*Aim of the exercise:* Set down exactly, from the records below, the line with "第十六章：部署到 Google Play" through the line with "与苹果 App Store", and nothing else.
○ ○ ○ ○ ○
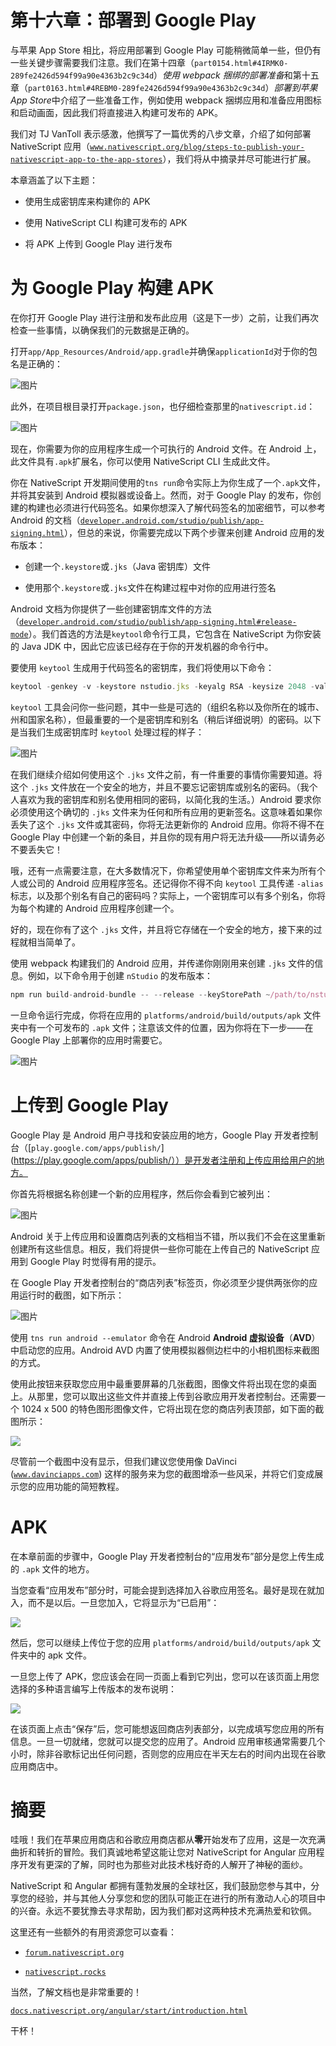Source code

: # 第十六章：部署到 Google Play

与苹果 App Store 相比，将应用部署到 Google Play 可能稍微简单一些，但仍有一些关键步骤需要我们注意。我们在第十四章（`part0154.html#4IRMK0-289fe2426d594f99a90e4363b2c9c34d`）*使用 webpack 捆绑的部署准备*和第十五章（`part0163.html#4REBM0-289fe2426d594f99a90e4363b2c9c34d`）*部署到苹果 App Store*中介绍了一些准备工作，例如使用 webpack 捆绑应用和准备应用图标和启动画面，因此我们将直接进入构建可发布的 APK。

我们对 TJ VanToll 表示感激，他撰写了一篇优秀的八步文章，介绍了如何部署 NativeScript 应用（[`www.nativescript.org/blog/steps-to-publish-your-nativescript-app-to-the-app-stores`](https://www.nativescript.org/blog/steps-to-publish-your-nativescript-app-to-the-app-stores)），我们将从中摘录并尽可能进行扩展。

本章涵盖了以下主题：

+   使用生成密钥库来构建你的 APK

+   使用 NativeScript CLI 构建可发布的 APK

+   将 APK 上传到 Google Play 进行发布

# 为 Google Play 构建 APK

在你打开 Google Play 进行注册和发布此应用（这是下一步）之前，让我们再次检查一些事情，以确保我们的元数据是正确的。

打开`app/App_Resources/Android/app.gradle`并确保`applicationId`对于你的包名是正确的：

![图片](img/00075.jpeg)

此外，在项目根目录打开`package.json`，也仔细检查那里的`nativescript.id`：

![图片](img/00076.jpeg)

现在，你需要为你的应用程序生成一个可执行的 Android 文件。在 Android 上，此文件具有`.apk`扩展名，你可以使用 NativeScript CLI 生成此文件。

你在 NativeScript 开发期间使用的`tns run`命令实际上为你生成了一个`.apk`文件，并将其安装到 Android 模拟器或设备上。然而，对于 Google Play 的发布，你创建的构建也必须进行代码签名。如果你想深入了解代码签名的加密细节，可以参考 Android 的文档（[`developer.android.com/studio/publish/app-signing.html`](https://developer.android.com/studio/publish/app-signing.html)），但总的来说，你需要完成以下两个步骤来创建 Android 应用的发布版本：

+   创建一个`.keystore`或`.jks`（Java 密钥库）文件

+   使用那个`.keystore`或`.jks`文件在构建过程中对你的应用进行签名

Android 文档为你提供了一些创建密钥库文件的方法（[`developer.android.com/studio/publish/app-signing.html#release-mode`](https://developer.android.com/studio/publish/app-signing.html#release-mode)）。我们首选的方法是`keytool`命令行工具，它包含在 NativeScript 为你安装的 Java JDK 中，因此它应该已经存在于你的开发机器的命令行中。

要使用 `keytool` 生成用于代码签名的密钥库，我们将使用以下命令：

```js
keytool -genkey -v -keystore nstudio.jks -keyalg RSA -keysize 2048 -validity 10000 -alias nstudio
```

`keytool` 工具会问你一些问题，其中一些是可选的（组织名称以及你所在的城市、州和国家名称），但最重要的一个是密钥库和别名（稍后详细说明）的密码。以下是当我们生成密钥库时 `keytool` 处理过程的样子：

![图片](img/00077.jpeg)

在我们继续介绍如何使用这个 `.jks` 文件之前，有一件重要的事情你需要知道。将这个 `.jks` 文件放在一个安全的地方，并且不要忘记密钥库或别名的密码。（我个人喜欢为我的密钥库和别名使用相同的密码，以简化我的生活。）Android 要求你必须使用这个确切的 `.jks` 文件来为任何和所有应用的更新签名。这意味着如果你丢失了这个 `.jks` 文件或其密码，你将无法更新你的 Android 应用。你将不得不在 Google Play 中创建一个新的条目，并且你的现有用户将无法升级——所以请务必不要丢失它！

哦，还有一点需要注意，在大多数情况下，你希望使用单个密钥库文件来为所有个人或公司的 Android 应用程序签名。还记得你不得不向 `keytool` 工具传递 `-alias` 标志，以及那个别名有自己的密码吗？实际上，一个密钥库可以有多个别名，你将为每个构建的 Android 应用程序创建一个。 

好的，现在你有了这个 `.jks` 文件，并且将它存储在一个安全的地方，接下来的过程就相当简单了。

使用 webpack 构建我们的 Android 应用，并传递你刚刚用来创建 `.jks` 文件的信息。例如，以下命令用于创建 `nStudio` 的发布版本：

```js
npm run build-android-bundle -- --release --keyStorePath ~/path/to/nstudio.jks --keyStorePassword our-pass --keyStoreAlias nstudio --keyStoreAliasPassword our-alias-pass
```

一旦命令运行完成，你将在应用的 `platforms/android/build/outputs/apk` 文件夹中有一个可发布的 `.apk` 文件；注意该文件的位置，因为你将在下一步——在 Google Play 上部署你的应用时需要它。

![图片](img/00078.jpeg)

# 上传到 Google Play

Google Play 是 Android 用户寻找和安装应用的地方，Google Play 开发者控制台（[`play.google.com/apps/publish/`](https://play.google.com/apps/publish/））是开发者注册和上传应用给用户的地方。

你首先将根据名称创建一个新的应用程序，然后你会看到它被列出：

![图片](img/00079.jpeg)

Android 关于上传应用和设置商店列表的文档相当不错，所以我们不会在这里重新创建所有这些信息。相反，我们将提供一些你可能在上传自己的 NativeScript 应用到 Google Play 时觉得有用的提示。

在 Google Play 开发者控制台的“商店列表”标签页，你必须至少提供两张你的应用运行时的截图，如下所示：

![图片](img/00080.jpeg)

使用 `tns run android --emulator` 命令在 Android **Android 虚拟设备**（**AVD**）中启动您的应用。Android AVD 内置了使用模拟器侧边栏中的小相机图标来截图的方式。

使用此按钮来获取您应用中最重要屏幕的几张截图，图像文件将出现在您的桌面上。从那里，您可以取出这些文件并直接上传到谷歌应用开发者控制台。还需要一个 1024 x 500 的特色图形图像文件，它将出现在您的商店列表顶部，如下面的截图所示：

![](img/00081.jpeg)

尽管前一个截图中没有显示，但我们建议您使用像 DaVinci ([`www.davinciapps.com`](https://www.davinciapps.com)) 这样的服务来为您的截图增添一些风采，并将它们变成展示您的应用功能的简短教程。

# APK

在本章前面的步骤中，Google Play 开发者控制台的“应用发布”部分是您上传生成的 `.apk` 文件的地方。

当您查看“应用发布”部分时，可能会提到选择加入谷歌应用签名。最好是现在就加入，而不是以后。一旦您加入，它将显示为“已启用”：

![](img/00082.jpeg)

然后，您可以继续上传位于您的应用 `platforms/android/build/outputs/apk` 文件夹中的 apk 文件。

一旦您上传了 APK，您应该会在同一页面上看到它列出，您可以在该页面上用您选择的多种语言编写上传版本的发布说明：

![](img/00083.jpeg)

在该页面上点击“保存”后，您可能想返回商店列表部分，以完成填写您应用的所有信息。一旦一切就绪，您就可以提交您的应用了。Android 应用审核通常需要几个小时，除非谷歌标记出任何问题，否则您的应用应在半天左右的时间内出现在谷歌应用商店中。

# 摘要

哇哦！我们在苹果应用商店和谷歌应用商店都从**零**开始发布了应用，这是一次充满曲折和转折的冒险。我们真诚地希望这能让您对 NativeScript for Angular 应用程序开发有更深的了解，同时也为那些对此技术栈好奇的人解开了神秘的面纱。

NativeScript 和 Angular 都拥有蓬勃发展的全球社区，我们鼓励您参与其中，分享您的经验，并与其他人分享您和您的团队可能正在进行的所有激动人心的项目中的兴奋。永远不要犹豫去寻求帮助，因为我们都对这两种技术充满热爱和钦佩。

这里还有一些额外的有用资源您可以查看：

+   [`forum.nativescript.org`](http://forum.nativescript.org)

+   [`nativescript.rocks`](http://nativescript.rocks)

当然，了解文档也是非常重要的！

[`docs.nativescript.org/angular/start/introduction.html`](http://docs.nativescript.org/angular/start/introduction.html)

干杯！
○ ○ ○ ○ ○
*Task solution:*
: # 第十六章：部署到 Google Play

与苹果 App Store 相比，将应用部署到 Google Play 可能稍微简单一些，但仍有一些关键步骤需要我们注意。我们在第十四章（`part0154.html#4IRMK0-289fe2426d594f99a90e4363b2c9c34d`）*使用 webpack 捆绑的部署准备*和第十五章（`part0163.html#4REBM0-289fe2426d594f99a90e4363b2c9c34d`）*部署到苹果 App Store*中介绍了一些准备工作，例如使用 webpack 捆绑应用和准备应用图标和启动画面，因此我们将直接进入构建可发布的 APK。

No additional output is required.